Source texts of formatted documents
————

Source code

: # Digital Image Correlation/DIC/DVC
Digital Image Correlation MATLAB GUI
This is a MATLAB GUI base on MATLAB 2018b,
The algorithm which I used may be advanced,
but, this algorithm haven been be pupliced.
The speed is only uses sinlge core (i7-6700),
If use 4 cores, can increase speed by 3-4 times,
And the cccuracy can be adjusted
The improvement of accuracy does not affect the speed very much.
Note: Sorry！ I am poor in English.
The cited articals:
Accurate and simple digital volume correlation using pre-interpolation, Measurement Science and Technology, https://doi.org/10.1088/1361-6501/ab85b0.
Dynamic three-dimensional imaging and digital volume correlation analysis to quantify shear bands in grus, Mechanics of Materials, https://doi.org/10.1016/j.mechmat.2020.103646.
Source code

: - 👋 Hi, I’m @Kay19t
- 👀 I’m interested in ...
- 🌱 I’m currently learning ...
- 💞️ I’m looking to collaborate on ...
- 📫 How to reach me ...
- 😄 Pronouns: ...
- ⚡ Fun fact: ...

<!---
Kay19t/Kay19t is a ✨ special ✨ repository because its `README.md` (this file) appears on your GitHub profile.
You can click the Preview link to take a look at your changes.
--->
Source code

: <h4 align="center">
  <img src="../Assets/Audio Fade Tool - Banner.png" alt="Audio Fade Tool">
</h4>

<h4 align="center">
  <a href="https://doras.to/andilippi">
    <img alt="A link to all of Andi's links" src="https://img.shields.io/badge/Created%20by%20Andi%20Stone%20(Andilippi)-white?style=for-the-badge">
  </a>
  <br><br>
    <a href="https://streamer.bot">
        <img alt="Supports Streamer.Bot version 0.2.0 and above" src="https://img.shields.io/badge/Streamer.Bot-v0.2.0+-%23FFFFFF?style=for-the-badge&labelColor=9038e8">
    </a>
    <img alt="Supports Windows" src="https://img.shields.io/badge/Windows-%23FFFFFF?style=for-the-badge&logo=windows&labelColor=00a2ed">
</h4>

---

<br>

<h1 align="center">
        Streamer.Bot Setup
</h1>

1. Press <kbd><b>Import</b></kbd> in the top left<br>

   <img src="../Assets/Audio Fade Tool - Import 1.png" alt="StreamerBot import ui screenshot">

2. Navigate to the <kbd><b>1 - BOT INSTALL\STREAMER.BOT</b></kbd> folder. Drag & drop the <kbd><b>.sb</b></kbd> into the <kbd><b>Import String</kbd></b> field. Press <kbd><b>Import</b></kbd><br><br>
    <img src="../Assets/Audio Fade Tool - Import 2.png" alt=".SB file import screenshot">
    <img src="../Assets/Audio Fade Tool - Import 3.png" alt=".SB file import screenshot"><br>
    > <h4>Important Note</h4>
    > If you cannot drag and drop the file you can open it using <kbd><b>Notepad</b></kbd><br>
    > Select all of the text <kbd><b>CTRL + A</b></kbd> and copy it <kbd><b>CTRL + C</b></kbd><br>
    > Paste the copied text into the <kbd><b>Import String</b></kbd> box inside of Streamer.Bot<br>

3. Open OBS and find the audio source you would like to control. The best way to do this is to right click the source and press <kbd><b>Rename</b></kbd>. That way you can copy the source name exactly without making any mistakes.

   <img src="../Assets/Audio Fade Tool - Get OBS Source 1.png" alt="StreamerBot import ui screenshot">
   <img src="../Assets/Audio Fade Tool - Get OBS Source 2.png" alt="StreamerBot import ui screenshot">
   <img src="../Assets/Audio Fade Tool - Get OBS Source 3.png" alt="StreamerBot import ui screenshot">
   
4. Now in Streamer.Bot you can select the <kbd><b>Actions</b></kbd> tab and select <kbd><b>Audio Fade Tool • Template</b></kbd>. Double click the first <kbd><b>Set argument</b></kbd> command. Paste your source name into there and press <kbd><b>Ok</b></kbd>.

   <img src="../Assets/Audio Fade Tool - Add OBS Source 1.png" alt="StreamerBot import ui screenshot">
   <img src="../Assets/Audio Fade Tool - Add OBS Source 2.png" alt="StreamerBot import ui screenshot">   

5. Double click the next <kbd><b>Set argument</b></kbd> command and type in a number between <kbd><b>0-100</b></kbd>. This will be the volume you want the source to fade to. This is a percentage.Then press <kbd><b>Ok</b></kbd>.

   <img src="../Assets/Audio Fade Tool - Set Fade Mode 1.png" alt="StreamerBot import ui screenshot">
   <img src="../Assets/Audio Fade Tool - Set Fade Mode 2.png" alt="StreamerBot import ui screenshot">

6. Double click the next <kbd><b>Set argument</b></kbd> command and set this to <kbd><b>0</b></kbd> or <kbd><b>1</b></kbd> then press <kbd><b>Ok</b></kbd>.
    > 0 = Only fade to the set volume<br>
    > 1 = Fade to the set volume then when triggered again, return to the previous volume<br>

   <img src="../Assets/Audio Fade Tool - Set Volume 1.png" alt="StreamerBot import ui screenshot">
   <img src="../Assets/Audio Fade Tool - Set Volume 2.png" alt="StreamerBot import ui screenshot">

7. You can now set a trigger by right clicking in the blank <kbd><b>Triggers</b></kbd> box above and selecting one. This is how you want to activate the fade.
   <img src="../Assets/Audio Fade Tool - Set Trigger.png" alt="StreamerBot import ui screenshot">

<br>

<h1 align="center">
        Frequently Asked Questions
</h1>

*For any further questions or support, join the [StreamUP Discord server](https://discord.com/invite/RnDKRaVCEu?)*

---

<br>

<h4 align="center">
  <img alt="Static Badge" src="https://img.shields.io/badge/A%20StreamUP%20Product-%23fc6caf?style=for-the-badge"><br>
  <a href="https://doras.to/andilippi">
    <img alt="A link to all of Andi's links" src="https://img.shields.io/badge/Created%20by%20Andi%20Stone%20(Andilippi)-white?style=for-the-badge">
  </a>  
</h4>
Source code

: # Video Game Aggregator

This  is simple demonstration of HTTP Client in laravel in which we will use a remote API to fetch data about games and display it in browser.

————

What needs to be done:
Without changing a single character, write out all of the entries.

Your solution:
Source code

: # Digital Image Correlation/DIC/DVC
Digital Image Correlation MATLAB GUI
This is a MATLAB GUI base on MATLAB 2018b,
The algorithm which I used may be advanced,
but, this algorithm haven been be pupliced.
The speed is only uses sinlge core (i7-6700),
If use 4 cores, can increase speed by 3-4 times,
And the cccuracy can be adjusted
The improvement of accuracy does not affect the speed very much.
Note: Sorry！ I am poor in English.
The cited articals:
Accurate and simple digital volume correlation using pre-interpolation, Measurement Science and Technology, https://doi.org/10.1088/1361-6501/ab85b0.
Dynamic three-dimensional imaging and digital volume correlation analysis to quantify shear bands in grus, Mechanics of Materials, https://doi.org/10.1016/j.mechmat.2020.103646.
Source code

: - 👋 Hi, I’m @Kay19t
- 👀 I’m interested in ...
- 🌱 I’m currently learning ...
- 💞️ I’m looking to collaborate on ...
- 📫 How to reach me ...
- 😄 Pronouns: ...
- ⚡ Fun fact: ...

<!---
Kay19t/Kay19t is a ✨ special ✨ repository because its `README.md` (this file) appears on your GitHub profile.
You can click the Preview link to take a look at your changes.
--->
Source code

: <h4 align="center">
  <img src="../Assets/Audio Fade Tool - Banner.png" alt="Audio Fade Tool">
</h4>

<h4 align="center">
  <a href="https://doras.to/andilippi">
    <img alt="A link to all of Andi's links" src="https://img.shields.io/badge/Created%20by%20Andi%20Stone%20(Andilippi)-white?style=for-the-badge">
  </a>
  <br><br>
    <a href="https://streamer.bot">
        <img alt="Supports Streamer.Bot version 0.2.0 and above" src="https://img.shields.io/badge/Streamer.Bot-v0.2.0+-%23FFFFFF?style=for-the-badge&labelColor=9038e8">
    </a>
    <img alt="Supports Windows" src="https://img.shields.io/badge/Windows-%23FFFFFF?style=for-the-badge&logo=windows&labelColor=00a2ed">
</h4>

---

<br>

<h1 align="center">
        Streamer.Bot Setup
</h1>

1. Press <kbd><b>Import</b></kbd> in the top left<br>

   <img src="../Assets/Audio Fade Tool - Import 1.png" alt="StreamerBot import ui screenshot">

2. Navigate to the <kbd><b>1 - BOT INSTALL\STREAMER.BOT</b></kbd> folder. Drag & drop the <kbd><b>.sb</b></kbd> into the <kbd><b>Import String</kbd></b> field. Press <kbd><b>Import</b></kbd><br><br>
    <img src="../Assets/Audio Fade Tool - Import 2.png" alt=".SB file import screenshot">
    <img src="../Assets/Audio Fade Tool - Import 3.png" alt=".SB file import screenshot"><br>
    > <h4>Important Note</h4>
    > If you cannot drag and drop the file you can open it using <kbd><b>Notepad</b></kbd><br>
    > Select all of the text <kbd><b>CTRL + A</b></kbd> and copy it <kbd><b>CTRL + C</b></kbd><br>
    > Paste the copied text into the <kbd><b>Import String</b></kbd> box inside of Streamer.Bot<br>

3. Open OBS and find the audio source you would like to control. The best way to do this is to right click the source and press <kbd><b>Rename</b></kbd>. That way you can copy the source name exactly without making any mistakes.

   <img src="../Assets/Audio Fade Tool - Get OBS Source 1.png" alt="StreamerBot import ui screenshot">
   <img src="../Assets/Audio Fade Tool - Get OBS Source 2.png" alt="StreamerBot import ui screenshot">
   <img src="../Assets/Audio Fade Tool - Get OBS Source 3.png" alt="StreamerBot import ui screenshot">
   
4. Now in Streamer.Bot you can select the <kbd><b>Actions</b></kbd> tab and select <kbd><b>Audio Fade Tool • Template</b></kbd>. Double click the first <kbd><b>Set argument</b></kbd> command. Paste your source name into there and press <kbd><b>Ok</b></kbd>.

   <img src="../Assets/Audio Fade Tool - Add OBS Source 1.png" alt="StreamerBot import ui screenshot">
   <img src="../Assets/Audio Fade Tool - Add OBS Source 2.png" alt="StreamerBot import ui screenshot">   

5. Double click the next <kbd><b>Set argument</b></kbd> command and type in a number between <kbd><b>0-100</b></kbd>. This will be the volume you want the source to fade to. This is a percentage.Then press <kbd><b>Ok</b></kbd>.

   <img src="../Assets/Audio Fade Tool - Set Fade Mode 1.png" alt="StreamerBot import ui screenshot">
   <img src="../Assets/Audio Fade Tool - Set Fade Mode 2.png" alt="StreamerBot import ui screenshot">

6. Double click the next <kbd><b>Set argument</b></kbd> command and set this to <kbd><b>0</b></kbd> or <kbd><b>1</b></kbd> then press <kbd><b>Ok</b></kbd>.
    > 0 = Only fade to the set volume<br>
    > 1 = Fade to the set volume then when triggered again, return to the previous volume<br>

   <img src="../Assets/Audio Fade Tool - Set Volume 1.png" alt="StreamerBot import ui screenshot">
   <img src="../Assets/Audio Fade Tool - Set Volume 2.png" alt="StreamerBot import ui screenshot">

7. You can now set a trigger by right clicking in the blank <kbd><b>Triggers</b></kbd> box above and selecting one. This is how you want to activate the fade.
   <img src="../Assets/Audio Fade Tool - Set Trigger.png" alt="StreamerBot import ui screenshot">

<br>

<h1 align="center">
        Frequently Asked Questions
</h1>

*For any further questions or support, join the [StreamUP Discord server](https://discord.com/invite/RnDKRaVCEu?)*

---

<br>

<h4 align="center">
  <img alt="Static Badge" src="https://img.shields.io/badge/A%20StreamUP%20Product-%23fc6caf?style=for-the-badge"><br>
  <a href="https://doras.to/andilippi">
    <img alt="A link to all of Andi's links" src="https://img.shields.io/badge/Created%20by%20Andi%20Stone%20(Andilippi)-white?style=for-the-badge">
  </a>  
</h4>
Source code

: # Video Game Aggregator

This  is simple demonstration of HTTP Client in laravel in which we will use a remote API to fetch data about games and display it in browser.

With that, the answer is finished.